France and hate speech

On January 7, 2015, a black Citroën traversed through Rue Nicolas Appert in Paris and made its way to the Charlie Hebdo office. Upon reaching, two men dressed in black from head to toe, broke into the building and opened fire, killing 12 people including the editor at Charlie Hebdo, Stéphane Charbonne. Just as this vindictive bloodbath drenched the city of love in an uncanny abhorrence, it also virtually ensured the Muslims of a cessation of the satirical caricatures targeting their religion. Even so, the recent republication of such caricatures has sent tremors of rage across the Muslim world, especially in Turkey. Furthermore, upon president Erdoğan’s criticism of Macron’s mental state, the magazine published yet another obscene and derogatory sketch featuring the Turkish president.
So, why is France so adamantly mocking the Muslims? What is the cause behind the bitter tension between France and Turkey? Is the response of both presidents towards the resurgent sentiments of Islamophobia justified?
France’s condescending attitude towards Muslims and Islam in general isn’t new. Whether it’s the 2014 headscarf ban in public schools or the 2011 niqab ban, the countries never failed to reflect that it considers Muslims unfit for its land and often blames their inability to integrate into the French culture on their religion. It seems like the country continues to live in the long-gone days whilst it was still a colonial might. What it doesn’t realise is that the Muslim world no longer constitutes the post-world war, scrambled, Ottoman Empire or the 1947 nascent State of Pakistan but instead, some of the most powerful countries on the map. Slandering Islam and expecting inaction from the Muslim world would be delusional in the face of all the European nations who, for the longest time, have propagated their supremacy over the then-weak Muslim nations.

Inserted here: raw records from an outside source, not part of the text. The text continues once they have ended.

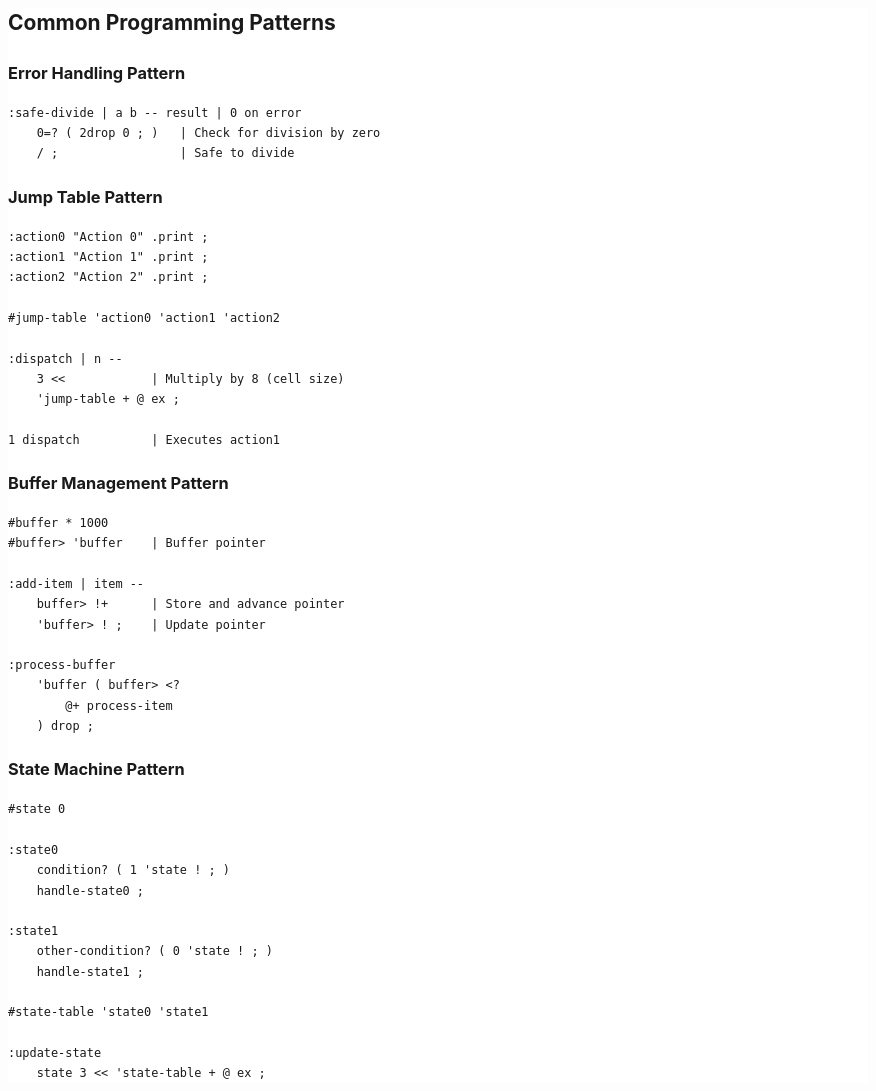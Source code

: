 ## Common Programming Patterns

### Error Handling Pattern
```forth
:safe-divide | a b -- result | 0 on error
    0=? ( 2drop 0 ; )   | Check for division by zero
    / ;                 | Safe to divide
```

### Jump Table Pattern
```forth
:action0 "Action 0" .print ;
:action1 "Action 1" .print ;
:action2 "Action 2" .print ;

#jump-table 'action0 'action1 'action2

:dispatch | n --
    3 <<            | Multiply by 8 (cell size)  
    'jump-table + @ ex ;

1 dispatch          | Executes action1
```

### Buffer Management Pattern
```forth
#buffer * 1000
#buffer> 'buffer    | Buffer pointer

:add-item | item --
    buffer> !+      | Store and advance pointer
    'buffer> ! ;    | Update pointer

:process-buffer
    'buffer ( buffer> <?
        @+ process-item
    ) drop ;
```

### State Machine Pattern
```forth
#state 0

:state0 
    condition? ( 1 'state ! ; )
    handle-state0 ;

:state1
    other-condition? ( 0 'state ! ; )  
    handle-state1 ;

#state-table 'state0 'state1

:update-state
    state 3 << 'state-table + @ ex ;
```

Further adding fuel to the fire is the harsh reality of the immigrant crisis in France which, according to the typical French narrative, ‘turns France into a third world country’. Though not a majority, a considerable amount of these immigrants are the Muslims who have sought asylum from the turbulent security conditions in Afghanistan, refugees from Syria or are immigrants from Algeria. This further amplifies the Islamophobic sentiment among the French who view these immigrant settlements as a non-productive encroachment over their land.
What rings alarm bells for the West in the case of Turkey at the present time is the termination of the Treaty of Lausanne (1923). The slackening of this post-World War handcuff would return Turkey the territories it had lost during the war. In addition, it would also restore its ownership of the Bosphorus Strait and allow it to impose taxes on the incoming ships, boosting the economy as a result and promising Turkey an immense strategic importance.
As far as the response of both the presidents is concerned, it is feasible to argue that the West is already convinced that freedom of expression is subject to the law of first come first serve. Let me explain this further. When the blasphemous sketches first came out, they were fiercely defended by the French as freedom of expression. In fact, the teacher who was later beheaded for showing these sketches to his students, showed these during a class on free speech. However, when in response to this, President Erdoğan condemned President Macron for supporting this so-called freedom of expression and blamed his mental health, he was instantly cast out by the international community for his ‘hate speech’. Are we allowed to ask; why does freedom of speech, categorically apply towards the ridiculing of a faith followed by 1.8 billion people and not other things in the world?
Lastly, Turkey is one of the leading Muslim nations and a source of unity amongst the Muslim countries all over the world as well. It has been the nucleus of the Caliphate for 600 years. President Erdoğan, consequently, is a representative of Islam.
The increasing violence against Muslims all over the world at the hands of the West could be an act of desperation against Turkey’s ever-increasing power and authority in the region. If this is true, it would not be an exaggeration to say that no matter what might be hurled in his way, the President of Turkey on the Anatolian Peninsula is soon to become one of the most powerful and strategically important countries in the years to come.